• Extracted data:
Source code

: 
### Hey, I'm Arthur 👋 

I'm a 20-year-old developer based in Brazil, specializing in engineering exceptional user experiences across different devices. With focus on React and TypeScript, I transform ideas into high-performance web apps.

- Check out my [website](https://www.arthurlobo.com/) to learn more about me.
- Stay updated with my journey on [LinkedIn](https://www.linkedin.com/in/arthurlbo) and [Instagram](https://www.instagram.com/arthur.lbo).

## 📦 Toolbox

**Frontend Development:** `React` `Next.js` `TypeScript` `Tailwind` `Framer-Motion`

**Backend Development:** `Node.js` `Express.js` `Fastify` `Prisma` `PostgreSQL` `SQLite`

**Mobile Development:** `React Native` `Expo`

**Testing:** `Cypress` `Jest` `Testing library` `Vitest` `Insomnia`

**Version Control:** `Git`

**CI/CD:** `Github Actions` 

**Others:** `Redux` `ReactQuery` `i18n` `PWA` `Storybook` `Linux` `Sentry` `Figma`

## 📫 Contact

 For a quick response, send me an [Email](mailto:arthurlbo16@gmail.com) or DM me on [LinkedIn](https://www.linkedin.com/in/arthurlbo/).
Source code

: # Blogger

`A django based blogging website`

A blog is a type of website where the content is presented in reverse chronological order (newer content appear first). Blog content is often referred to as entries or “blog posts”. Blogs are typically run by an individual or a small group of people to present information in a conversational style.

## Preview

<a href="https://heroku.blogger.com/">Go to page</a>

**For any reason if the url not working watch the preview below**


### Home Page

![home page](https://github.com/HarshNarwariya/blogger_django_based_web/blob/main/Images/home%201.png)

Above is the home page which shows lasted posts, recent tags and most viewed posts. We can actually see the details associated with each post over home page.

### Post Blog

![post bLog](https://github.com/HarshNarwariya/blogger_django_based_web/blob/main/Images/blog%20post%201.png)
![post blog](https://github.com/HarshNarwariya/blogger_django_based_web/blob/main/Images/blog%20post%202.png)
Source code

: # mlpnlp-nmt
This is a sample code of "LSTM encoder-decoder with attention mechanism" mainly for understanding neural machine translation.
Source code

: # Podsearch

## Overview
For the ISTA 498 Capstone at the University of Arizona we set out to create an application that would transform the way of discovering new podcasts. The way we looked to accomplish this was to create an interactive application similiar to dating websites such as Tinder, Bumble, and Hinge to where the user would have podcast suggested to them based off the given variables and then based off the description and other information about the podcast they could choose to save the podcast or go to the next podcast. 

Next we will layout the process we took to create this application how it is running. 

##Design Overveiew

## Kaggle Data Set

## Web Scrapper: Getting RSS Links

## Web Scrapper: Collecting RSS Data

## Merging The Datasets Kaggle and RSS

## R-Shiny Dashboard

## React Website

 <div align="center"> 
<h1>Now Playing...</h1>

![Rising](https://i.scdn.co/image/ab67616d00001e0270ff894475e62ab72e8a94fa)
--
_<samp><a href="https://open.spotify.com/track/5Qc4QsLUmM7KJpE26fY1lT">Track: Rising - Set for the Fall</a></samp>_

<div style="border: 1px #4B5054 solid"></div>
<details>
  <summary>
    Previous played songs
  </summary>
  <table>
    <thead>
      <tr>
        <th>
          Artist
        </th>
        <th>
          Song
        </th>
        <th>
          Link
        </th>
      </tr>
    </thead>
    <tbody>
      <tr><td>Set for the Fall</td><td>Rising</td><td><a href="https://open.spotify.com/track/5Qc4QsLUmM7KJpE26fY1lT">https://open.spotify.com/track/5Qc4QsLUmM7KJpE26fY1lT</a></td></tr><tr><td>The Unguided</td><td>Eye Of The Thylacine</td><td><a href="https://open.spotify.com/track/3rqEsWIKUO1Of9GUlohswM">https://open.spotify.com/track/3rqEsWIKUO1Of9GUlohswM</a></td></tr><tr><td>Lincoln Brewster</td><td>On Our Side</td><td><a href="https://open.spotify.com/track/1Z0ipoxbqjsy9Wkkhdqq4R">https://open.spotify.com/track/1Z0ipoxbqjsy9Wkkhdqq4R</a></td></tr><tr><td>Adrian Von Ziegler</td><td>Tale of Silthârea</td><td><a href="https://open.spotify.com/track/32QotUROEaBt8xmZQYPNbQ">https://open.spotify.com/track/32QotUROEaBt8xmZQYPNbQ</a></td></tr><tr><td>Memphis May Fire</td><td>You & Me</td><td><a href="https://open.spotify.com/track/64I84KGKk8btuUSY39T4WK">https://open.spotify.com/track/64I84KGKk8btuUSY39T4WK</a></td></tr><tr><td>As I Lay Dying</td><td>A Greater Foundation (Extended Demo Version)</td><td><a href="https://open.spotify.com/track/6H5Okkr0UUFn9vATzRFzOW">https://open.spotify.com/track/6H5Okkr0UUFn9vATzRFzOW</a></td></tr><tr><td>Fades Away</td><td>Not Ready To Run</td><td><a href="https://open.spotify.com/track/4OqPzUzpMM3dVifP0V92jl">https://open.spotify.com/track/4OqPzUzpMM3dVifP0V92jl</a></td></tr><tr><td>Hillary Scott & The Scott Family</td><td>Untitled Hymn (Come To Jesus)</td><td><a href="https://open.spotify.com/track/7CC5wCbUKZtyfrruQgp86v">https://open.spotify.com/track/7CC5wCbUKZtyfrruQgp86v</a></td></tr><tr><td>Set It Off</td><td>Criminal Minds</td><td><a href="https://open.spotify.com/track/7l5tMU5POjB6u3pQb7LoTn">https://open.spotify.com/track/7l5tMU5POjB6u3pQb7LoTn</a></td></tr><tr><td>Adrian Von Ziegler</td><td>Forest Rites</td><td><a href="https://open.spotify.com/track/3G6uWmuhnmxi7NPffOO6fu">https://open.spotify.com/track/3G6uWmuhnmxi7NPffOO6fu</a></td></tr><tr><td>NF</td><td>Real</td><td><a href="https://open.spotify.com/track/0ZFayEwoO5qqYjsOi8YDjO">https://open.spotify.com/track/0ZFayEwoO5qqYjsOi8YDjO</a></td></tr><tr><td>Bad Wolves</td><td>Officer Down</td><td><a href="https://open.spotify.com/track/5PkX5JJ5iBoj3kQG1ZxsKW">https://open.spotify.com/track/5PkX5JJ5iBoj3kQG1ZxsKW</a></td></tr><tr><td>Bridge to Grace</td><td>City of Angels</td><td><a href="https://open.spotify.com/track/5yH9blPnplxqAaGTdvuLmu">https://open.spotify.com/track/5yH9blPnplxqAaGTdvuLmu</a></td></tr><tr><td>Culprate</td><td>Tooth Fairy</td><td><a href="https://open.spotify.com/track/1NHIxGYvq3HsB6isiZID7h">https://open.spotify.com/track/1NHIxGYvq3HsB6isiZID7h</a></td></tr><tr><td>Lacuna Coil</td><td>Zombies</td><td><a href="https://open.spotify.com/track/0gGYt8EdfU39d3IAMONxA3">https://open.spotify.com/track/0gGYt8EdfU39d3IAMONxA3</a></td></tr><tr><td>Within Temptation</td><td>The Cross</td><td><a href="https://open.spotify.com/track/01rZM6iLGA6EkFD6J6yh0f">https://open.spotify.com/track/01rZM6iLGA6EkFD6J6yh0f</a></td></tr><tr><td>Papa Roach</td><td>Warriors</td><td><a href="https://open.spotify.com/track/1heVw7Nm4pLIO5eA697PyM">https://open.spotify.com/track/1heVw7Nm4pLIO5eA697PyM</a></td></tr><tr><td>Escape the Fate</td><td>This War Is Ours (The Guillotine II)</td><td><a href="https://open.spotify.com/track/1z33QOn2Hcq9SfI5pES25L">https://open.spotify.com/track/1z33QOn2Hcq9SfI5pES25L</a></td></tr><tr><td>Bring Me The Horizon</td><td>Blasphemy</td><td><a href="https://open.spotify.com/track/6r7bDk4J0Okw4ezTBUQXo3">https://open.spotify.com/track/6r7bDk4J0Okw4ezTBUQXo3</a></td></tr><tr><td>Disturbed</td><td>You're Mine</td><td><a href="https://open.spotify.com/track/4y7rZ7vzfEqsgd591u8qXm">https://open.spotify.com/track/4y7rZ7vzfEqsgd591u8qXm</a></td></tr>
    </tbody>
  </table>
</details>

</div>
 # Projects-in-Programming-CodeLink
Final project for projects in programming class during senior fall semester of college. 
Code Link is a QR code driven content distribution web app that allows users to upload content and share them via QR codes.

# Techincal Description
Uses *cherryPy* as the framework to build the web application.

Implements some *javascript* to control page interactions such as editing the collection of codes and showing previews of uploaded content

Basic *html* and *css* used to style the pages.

• Task instructions: Search term "them": count the lines of the listing in which it appears, and give the number with nothing further.

• Solution: 2